12 écarts aux règlements signalés au centre de Belfort

Le rapport recense douze écarts aux règlements classés majeurs, ou critiques. Parmi eux, « absence de lunettes de protection des agents dentaires », « aiguille souillée non recapuchonnée » et « non jetée », « pas de purge des équipements entre chaque patient » selon les déclarations de l’un des dentistes. Un autre dentiste déclare purger ses instruments, mais « pendant 20 à 30 secondes, ce qui n’est pas conforme aux exigences en la matière », précise le rapport.
Des écarts majeurs ont aussi été signalés quant à la gestion des déchets. En effet, le rapport précise aussi que le propre et le sale n’est pas clairement dissocié dans le centre dentaire de Belfort : « Le circuit des dispositifs médicaux n’est pas organisé pour que le « sale » (dispositifs médicaux souillés) n’entre pas en contact avec le « propre » (là où les dispositifs médicaux sont contrôlés, emballés et stérilisés) », et rajoute que le dispositif n’est pas organisé pour éviter la « confusion entre le matériel emballé stérile et non stérile ». Pour finir, « les seringues à usage unique lors des soins d’endodontie sont réutilisés » : un écart considéré, lui aussi, comme critique.
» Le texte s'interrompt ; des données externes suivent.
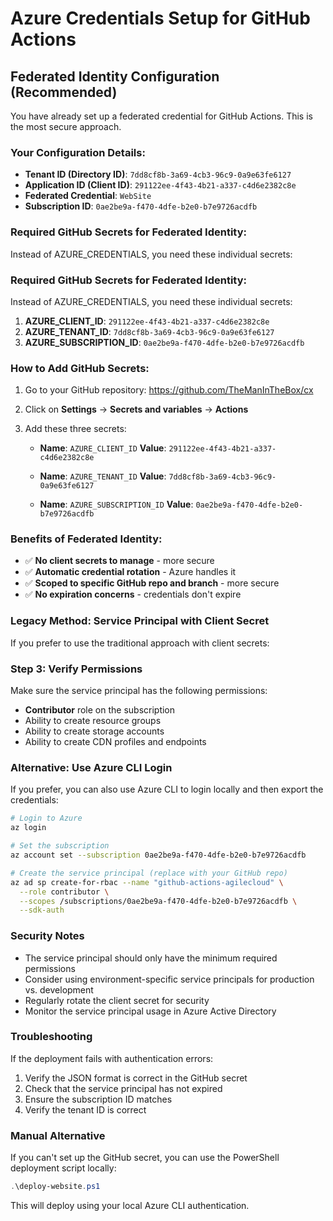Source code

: # Azure Credentials Setup for GitHub Actions

## Federated Identity Configuration (Recommended)

You have already set up a federated credential for GitHub Actions. This is the most secure approach.

### Your Configuration Details:
- **Tenant ID (Directory ID)**: `7dd8cf8b-3a69-4cb3-96c9-0a9e63fe6127`
- **Application ID (Client ID)**: `291122ee-4f43-4b21-a337-c4d6e2382c8e`
- **Federated Credential**: `WebSite`
- **Subscription ID**: `0ae2be9a-f470-4dfe-b2e0-b7e9726acdfb`

### Required GitHub Secrets for Federated Identity:

Instead of AZURE_CREDENTIALS, you need these individual secrets:

### Required GitHub Secrets for Federated Identity:

Instead of AZURE_CREDENTIALS, you need these individual secrets:

1. **AZURE_CLIENT_ID**: `291122ee-4f43-4b21-a337-c4d6e2382c8e`
2. **AZURE_TENANT_ID**: `7dd8cf8b-3a69-4cb3-96c9-0a9e63fe6127`
3. **AZURE_SUBSCRIPTION_ID**: `0ae2be9a-f470-4dfe-b2e0-b7e9726acdfb`

### How to Add GitHub Secrets:

1. Go to your GitHub repository: https://github.com/TheManInTheBox/cx
2. Click on **Settings** → **Secrets and variables** → **Actions**
3. Add these three secrets:

   - **Name**: `AZURE_CLIENT_ID`
     **Value**: `291122ee-4f43-4b21-a337-c4d6e2382c8e`

   - **Name**: `AZURE_TENANT_ID`
     **Value**: `7dd8cf8b-3a69-4cb3-96c9-0a9e63fe6127`

   - **Name**: `AZURE_SUBSCRIPTION_ID`
     **Value**: `0ae2be9a-f470-4dfe-b2e0-b7e9726acdfb`

### Benefits of Federated Identity:
- ✅ **No client secrets to manage** - more secure
- ✅ **Automatic credential rotation** - Azure handles it
- ✅ **Scoped to specific GitHub repo and branch** - more secure
- ✅ **No expiration concerns** - credentials don't expire

### Legacy Method: Service Principal with Client Secret

If you prefer to use the traditional approach with client secrets:

### Step 3: Verify Permissions

Make sure the service principal has the following permissions:
- **Contributor** role on the subscription
- Ability to create resource groups
- Ability to create storage accounts
- Ability to create CDN profiles and endpoints

### Alternative: Use Azure CLI Login

If you prefer, you can also use Azure CLI to login locally and then export the credentials:

```bash
# Login to Azure
az login

# Set the subscription
az account set --subscription 0ae2be9a-f470-4dfe-b2e0-b7e9726acdfb

# Create the service principal (replace with your GitHub repo)
az ad sp create-for-rbac --name "github-actions-agilecloud" \
  --role contributor \
  --scopes /subscriptions/0ae2be9a-f470-4dfe-b2e0-b7e9726acdfb \
  --sdk-auth
```

### Security Notes

- The service principal should only have the minimum required permissions
- Consider using environment-specific service principals for production vs. development
- Regularly rotate the client secret for security
- Monitor the service principal usage in Azure Active Directory

### Troubleshooting

If the deployment fails with authentication errors:

1. Verify the JSON format is correct in the GitHub secret
2. Check that the service principal has not expired
3. Ensure the subscription ID matches
4. Verify the tenant ID is correct

### Manual Alternative

If you can't set up the GitHub secret, you can use the PowerShell deployment script locally:

```powershell
.\deploy-website.ps1
```

This will deploy using your local Azure CLI authentication.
Selon les informations que Le Trois a pu recueillir, une seule plainte a été déposée à Belfort à ce jour.

«De simples présomptions »

Proxidentaire a répondu à l’Agence Régionale de Santé, démontant point par point les écarts dénoncés par l’ARS. Les dirigeants du centre accusent les experts d’établir de « simples présomptions » quant à l’embauche d’agents d’entretien au poste d’aides dentaires. Ils affirment également avoir embauché une personne qualifiée entre temps : « Proxidentaire a procédé au recrutement du Docteur Pascal Jacquet pour assurer la supervision de la stérilisation. Il dispose du double diplôme de médecin dentiste, ainsi que d’assistant dentaire ». Proxidentaire produit comme preuve le certificat de diplôme d’état de docteur en chirurgie dentaire du nouvel assistant dentaire.

Le centre a choisi de se désolidariser de ses employés, en annonçant que : « les déclarations des dentistes engagent la responsabilité personnelle des chirurgiens-dentistes, mais en aucun cas celle de Proxidentaire ».  A quatre reprises, le communiqué se défend des observations des experts de l’ARS en énonçant comme argument que « le règlement est très clair sur ce point » ou que « la règle est affichée très clairement dans chaque salle ».
Proxidentaire dispose de deux mois à partir du 6 juillet pour répondre aux manquements relevés par l’ARS et adapter ses pratiques en conséquence. Contacté par téléphone et par mail, le centre dentaire n’a pas donné suite à nos sollicitations.